Volatile Organic Compounds (VOCs) are considered as the main factors causing air pollution, and they are also the precursor of PM2.5 generated. VOCs had significant negative effect on the air quality and human health. Non-thermal plasma(NTP) is a promising technology applied in the field of air pollutants purification. However, the low energy utilization efficiency, bad product selectivity and a large number of byproducts generated including ozone are the main drawbacks of NTP technology. In this project, Para-Xylene (PX) is selected as the representative of VOCs, and ordered macroporous biomass carbon foam (BCF) doped with La-BiOBr and MnOx will be filled in the discharge area of NTP to improve the degradation efficiency of PX by the combination of adsorption and double catalytic system. The basic research and discussion on scientific problems on synergistic effect for purification of PX will be carried out as follow: (1) La-BiOBr-MnOx/BCF will be controllably prepared from waste biomass, and then the influence of key factors on the physical and chemical properties such as microscopic pore structure, adsorption and catalytic activity of BCF doped with La-BiOBr-MnOx need to be demonstrated. (2) study on the optimization of technical parameters and the comparison of PX removal efficiency in the synergistic system; (3) study on the degradation mechanism of PX and synergistic mechanism of the system; (4) evaluation of inactivation, stability and reproducibility of the functional materials. The successful completion of this project will effectively solve the application bottleneck problem of NTP, and provide theoretical basis and technical reference for high-efficient purification of industrial waste gas containing VOCs.

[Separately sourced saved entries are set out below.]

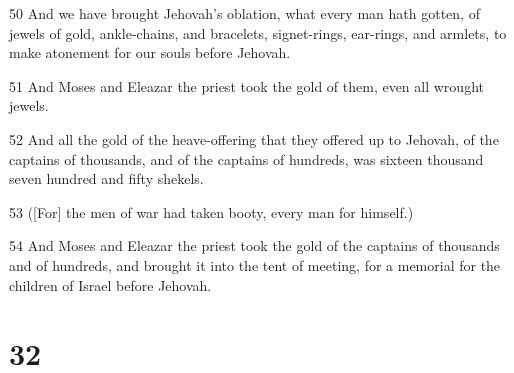 \par 50 And we have brought Jehovah's oblation, what every man hath gotten, of jewels of gold, ankle-chains, and bracelets, signet-rings, ear-rings, and armlets, to make atonement for our souls before Jehovah.
\par 51 And Moses and Eleazar the priest took the gold of them, even all wrought jewels.
\par 52 And all the gold of the heave-offering that they offered up to Jehovah, of the captains of thousands, and of the captains of hundreds, was sixteen thousand seven hundred and fifty shekels.
\par 53 ([For] the men of war had taken booty, every man for himself.)
\par 54 And Moses and Eleazar the priest took the gold of the captains of thousands and of hundreds, and brought it into the tent of meeting, for a memorial for the children of Israel before Jehovah.

\chapter{32}

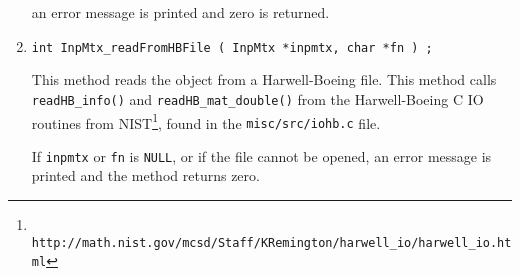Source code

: \begin{enumerate}
an error message is printed and zero is returned.
\item
\begin{verbatim}
int InpMtx_readFromHBFile ( InpMtx *inpmtx, char *fn ) ;
\end{verbatim}
\par
This method reads the object from a Harwell-Boeing file.
This method calls {\tt readHB\_info()} and
{\tt readHB\_mat\_double()} from the Harwell-Boeing C IO routines
from NIST\footnote{\tt
http://math.nist.gov/mcsd/Staff/KRemington/harwell\_io/harwell\_io.html},
found in the {\tt misc/src/iohb.c} file.
\par {}
If {\tt inpmtx} or {\tt fn} is {\tt NULL},
or if the file cannot be opened,
an error message is printed and the method returns zero.
\end{enumerate}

挥发性有机物(VOCs)是大气污染物的重要来源，也是形成PM2.5的重要前体物，严重影响空气质量和危害人体健康。低温等离子体(NTP)是一种极具应用前景的VOCs净化技术，然而，NTP技术存在能源利用率低、产物COx选择性差及产生臭氧二次污染等应用瓶颈问题。本项目以典型VOCs对二甲苯(PX)为目标物，在NTP放电区域内填充掺杂La-BiOBr和MnOx的有序多孔生物质泡沫炭(BCF)，通过吸附+双催化体系协同增效NTP对PX的净化，系统开展相关基础研究和关键科学问题探讨：(1)关键因子对可控制备La-BiOBr-MnOx/BCF的理化性质和吸附/催化活性的影响；(2)协同体系下技术参数的优化及对PX去除效果的对比研究；(3)PX的降解机理及体系的增效作用机制；(4)功能材料的失活、稳定性及重复性。本项目的顺利完成将为有效解决NTP应用瓶颈问题和工业VOCs高效净化提供理论依据和技术参考。

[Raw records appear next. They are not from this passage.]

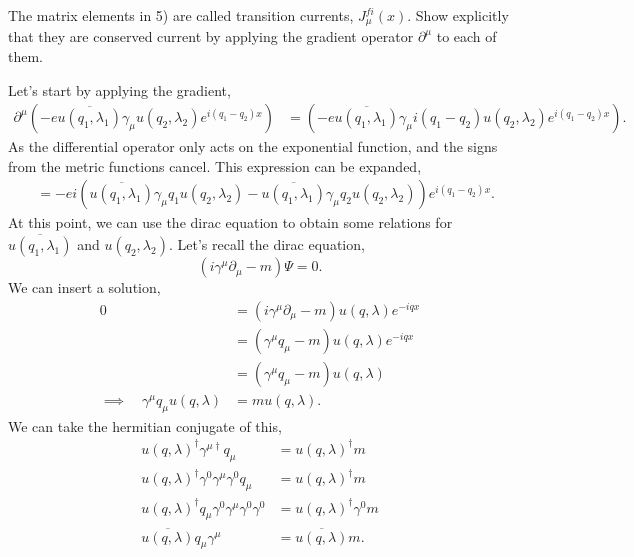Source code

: \documentclass[working, oneside]{../../../Preambles/tuftebook}
\begin{document}
\begin{exercise}[6]
The matrix elements in 5) are called transition currents, \( J_\mu^{fi}(x) \). Show explicitly that they are conserved current by applying the gradient operator \( \partial^\mu \) to each of them.
\end{exercise}
Let's start by applying the gradient,
\begin{align*}
    \partial^{\mu }\left(   -e \overline{u\left( q_1, \lambda_1 \right) }\gamma_{\mu } u\left( q_2, \lambda_2 \right) e^{i\left( q_1-q_2 \right) x} \right) &=
    \left(   -e \overline{u\left( q_1, \lambda_1 \right) }\gamma_{\mu } i\left(q_1 - q_2  \right)  u\left( q_2, \lambda_2 \right) e^{i\left( q_1-q_2 \right) x} \right) 
.\end{align*}
As the differential operator only acts on the exponential function, and the signs from the metric functions cancel. This expression can be expanded,
\begin{align*}
    &=    -ei \left(\overline{u\left( q_1, \lambda_1 \right) }\gamma_{\mu }q_1 u\left( q_2, \lambda_2 \right) - \overline{u\left( q_1, \lambda_1 \right) }\gamma_{\mu }q_2 u\left( q_2, \lambda_2 \right)\right)e^{i\left( q_1-q_2 \right) x}
.\end{align*}
At this point, we can use the dirac equation to obtain some relations for $\overline{u\left( q_1, \lambda_1 \right)} $ and $u\left( q_2, \lambda_2 \right) $. Let's recall the dirac equation,
\[
\left( i \gamma^{\mu } \partial_{\mu } - m  \right)\Psi = 0 
.\] 
We can insert a solution,
\begin{align*}
0 &=  \left( i \gamma^{\mu } \partial_{\mu } - m  \right)u\left( q, \lambda \right) e^{-iqx} \\
 &=  \left( \gamma^{\mu } q_{\mu } - m  \right)u\left( q, \lambda \right) e^{-iqx}\\
 &=  \left( \gamma^{\mu } q_{\mu } - m  \right)u\left( q, \lambda \right) \\
\implies \quad \gamma^{\mu }q_{\mu } u\left( q, \lambda \right) &= m u\left( q, \lambda \right) 
.\end{align*}
We can take the hermitian conjugate of this,
\begin{align*}
    u\left( q, \lambda \right)^{\dagger} \gamma^{\mu \dagger}q_{\mu } &= u\left( q,\lambda \right) ^{\dagger}m \\
    u\left( q, \lambda \right)^{\dagger} \gamma^{0}\gamma^{\mu}\gamma^{0}q_{\mu } &= u\left( q,\lambda \right) ^{\dagger}m \\
    u\left( q, \lambda \right)^{\dagger}q_{\mu } \gamma^{0}\gamma^{\mu}\gamma^{0}\gamma^{0} &= u\left( q,\lambda \right) ^{\dagger}\gamma^{0}m\\
    \overline{u\left( q, \lambda \right)}q_{\mu } \gamma^{\mu} &= \overline{u\left( q,\lambda \right)}m
.\end{align*}
\end{document}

挥发性有机物(VOCs)是大气污染物的重要来源，低温等离子体(NTP)是一种极具应用前景的VOCs净化技术。本项目针对NTP技术在处理VOCs过程中存在的能源利用率低、产物COx选择性差及产生臭氧副产物等应用瓶颈问题，设计了介质阻挡放电NTP气相降解反应器，并通过构建炭基吸附+铋系/锰氧化物双催化体系对NTP放电区域发射的紫外光和可见光以及生成的臭氧加以利用，协同增效气态二甲苯的降解。这些研究工作有力地促进NTP与催化剂协同应用脱除VOCs的发展。主要研究如下：(1)以废弃生物质为原材料，通过液化、树脂化、水热反应和热活化等技术耦合制备出成型多孔炭捕集材料，并通过羧基化联合离子交换技术实现了对炭材料孔径的调控，明确了孔径变化对二甲苯吸附性能的影响；(2)将稀土金属镧掺杂在BiOBr中，并将La-BiOBr与臭氧催化剂MnOx和多孔炭材料相结合，优化制备了1%La-BiOBr@MnOx/BC复合材料；(3)揭示了复合材料与NTP之间的协同促进作用，研究表明放电区域内添加复合材料有助于提升NTP去除二甲苯的效果。在输入功率40W、二甲苯初始浓度17.32mg/L、气体流速0.8L/min、放电区域内添加8.0g复合材料时，与单一NTP降解相比，反应5min和10min二甲苯去除率分别提高了25.8%和20.9%，反应20min后二甲苯去除率可达100%；(4)阐明了吸附富集和光催化氧化、催化臭氧化对NTP去除二甲苯的协同增效作用机制，复合材料多次使用后仍能保持良好的催化活性和稳定性。共发表SCI学术论文6篇，其中影响因子大于6的3篇；申请国家发明专利2件，授权实用新型专利2件，取得了预期的研究成果。为有效解决NTP技术的应用瓶颈问题和工业排放VOCs的高效净化提供了理论依据和技术参考。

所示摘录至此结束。